Lifelong friends Kim and Izzy move into an apartment with a weird and creepy mediaeval stained glass window. Kim slowly starts to believe that their new home is haunted, but she doesn’t know for sure yet. With the help of her new boyfriend, Ian, Kim looks into the history of the apartment. She finds a string of disappearances of former residents, a murder mystery from half a century ago, and an ancient curse that could kill Izzy and Kim.
Room 203 will have a red carpet premiere on April 12 at the TCL Chinese Theatre in Hollywood ahead of its official release.
Ben Jagger directed and produced the film Room 203 with Ammo Inc. and Ammo Entertainment. Nanami Kamon’s Japanese book was the inspiration for the script written by John Poliquin, Jagger, and Nick Richey. Ammo Entertainment’s Annmarie Sairrino and Ammo Inc.’s Moeko Suzuki, together with Kat McPhee, Ben Anderson, and Eric Gibson, are the producers of this film. Executive producers were Babacar Diene and Mashio Takeda, with Ty Whittington-Scott serving as a co-producer.

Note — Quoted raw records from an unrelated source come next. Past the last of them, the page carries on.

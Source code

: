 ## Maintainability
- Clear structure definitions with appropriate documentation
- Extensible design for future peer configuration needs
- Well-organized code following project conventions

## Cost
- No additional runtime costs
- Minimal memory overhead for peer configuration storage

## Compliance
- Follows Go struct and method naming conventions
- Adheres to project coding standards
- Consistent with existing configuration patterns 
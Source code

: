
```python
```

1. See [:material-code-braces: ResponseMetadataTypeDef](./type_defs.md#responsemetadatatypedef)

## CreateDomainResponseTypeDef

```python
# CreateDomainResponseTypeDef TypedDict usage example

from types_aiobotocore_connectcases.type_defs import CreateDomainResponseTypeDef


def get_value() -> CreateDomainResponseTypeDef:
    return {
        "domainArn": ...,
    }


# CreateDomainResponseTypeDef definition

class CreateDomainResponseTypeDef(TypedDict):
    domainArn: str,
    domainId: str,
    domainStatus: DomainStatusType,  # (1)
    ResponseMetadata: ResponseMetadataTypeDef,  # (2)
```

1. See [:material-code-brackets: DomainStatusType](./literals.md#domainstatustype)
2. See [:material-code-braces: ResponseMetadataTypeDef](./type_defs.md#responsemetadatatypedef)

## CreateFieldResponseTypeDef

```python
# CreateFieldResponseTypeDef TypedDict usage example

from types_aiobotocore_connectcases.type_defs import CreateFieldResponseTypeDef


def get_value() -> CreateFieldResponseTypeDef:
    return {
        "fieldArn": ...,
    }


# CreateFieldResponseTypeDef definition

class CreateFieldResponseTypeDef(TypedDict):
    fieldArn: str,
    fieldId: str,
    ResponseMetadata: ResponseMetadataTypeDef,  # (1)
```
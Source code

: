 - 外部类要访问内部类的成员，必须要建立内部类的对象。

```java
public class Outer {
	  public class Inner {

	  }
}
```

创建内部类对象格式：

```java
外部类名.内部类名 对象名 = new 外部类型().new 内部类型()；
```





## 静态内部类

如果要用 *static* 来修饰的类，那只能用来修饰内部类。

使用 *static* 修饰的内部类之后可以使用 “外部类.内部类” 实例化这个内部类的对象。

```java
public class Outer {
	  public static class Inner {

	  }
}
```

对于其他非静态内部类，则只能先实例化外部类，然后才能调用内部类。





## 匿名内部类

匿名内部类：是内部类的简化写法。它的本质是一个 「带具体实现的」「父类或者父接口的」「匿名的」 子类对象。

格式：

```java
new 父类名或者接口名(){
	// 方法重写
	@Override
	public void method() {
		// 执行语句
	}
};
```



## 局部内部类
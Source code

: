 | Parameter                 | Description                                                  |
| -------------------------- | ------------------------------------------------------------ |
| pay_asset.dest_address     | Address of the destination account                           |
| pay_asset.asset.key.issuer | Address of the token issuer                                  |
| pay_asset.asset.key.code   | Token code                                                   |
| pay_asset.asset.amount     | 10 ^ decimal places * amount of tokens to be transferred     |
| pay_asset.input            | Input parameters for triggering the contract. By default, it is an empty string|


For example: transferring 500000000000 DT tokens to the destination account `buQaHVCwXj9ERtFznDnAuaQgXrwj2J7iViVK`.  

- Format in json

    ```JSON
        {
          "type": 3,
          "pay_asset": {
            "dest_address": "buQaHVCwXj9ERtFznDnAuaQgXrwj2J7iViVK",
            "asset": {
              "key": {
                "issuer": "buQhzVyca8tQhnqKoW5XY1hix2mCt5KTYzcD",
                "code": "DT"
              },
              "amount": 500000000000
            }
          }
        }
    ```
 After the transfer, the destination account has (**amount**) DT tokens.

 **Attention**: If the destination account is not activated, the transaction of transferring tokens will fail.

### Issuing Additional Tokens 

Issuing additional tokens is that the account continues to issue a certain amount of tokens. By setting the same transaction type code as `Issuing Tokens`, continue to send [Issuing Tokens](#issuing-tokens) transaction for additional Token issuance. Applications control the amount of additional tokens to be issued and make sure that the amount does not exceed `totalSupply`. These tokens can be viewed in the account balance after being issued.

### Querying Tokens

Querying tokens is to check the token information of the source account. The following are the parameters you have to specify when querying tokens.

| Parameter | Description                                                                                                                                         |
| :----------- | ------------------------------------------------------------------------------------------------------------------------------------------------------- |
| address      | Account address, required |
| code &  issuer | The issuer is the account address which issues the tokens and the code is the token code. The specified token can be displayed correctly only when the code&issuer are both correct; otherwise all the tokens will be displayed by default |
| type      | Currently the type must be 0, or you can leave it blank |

Jagger said, “At the emotional core of this story, the characters are dealing with guilt and are trying to find redemption for past and present mistakes that fracture the foundations of friendship, family and love. When I began making this movie, it was always my hope that the audience would be invested by the emotional drama of the story and that the horror would serve as amplification for the conflict that these characters are going through in their daily lives. I grew up on 70’s and 80’s horror movies and there was just something unsettling about the tone and aesthetic of the horror films from those eras. In my experience, every director on their independent project is faced with a plethora of challenges which forces them to become a better filmmaker in the process. Working on Room 203 will always be special to me because of the people who banded together during an uncertain time where the world seemed stuck with no sense of direction, yet we made it happen from our shared love of making movies.”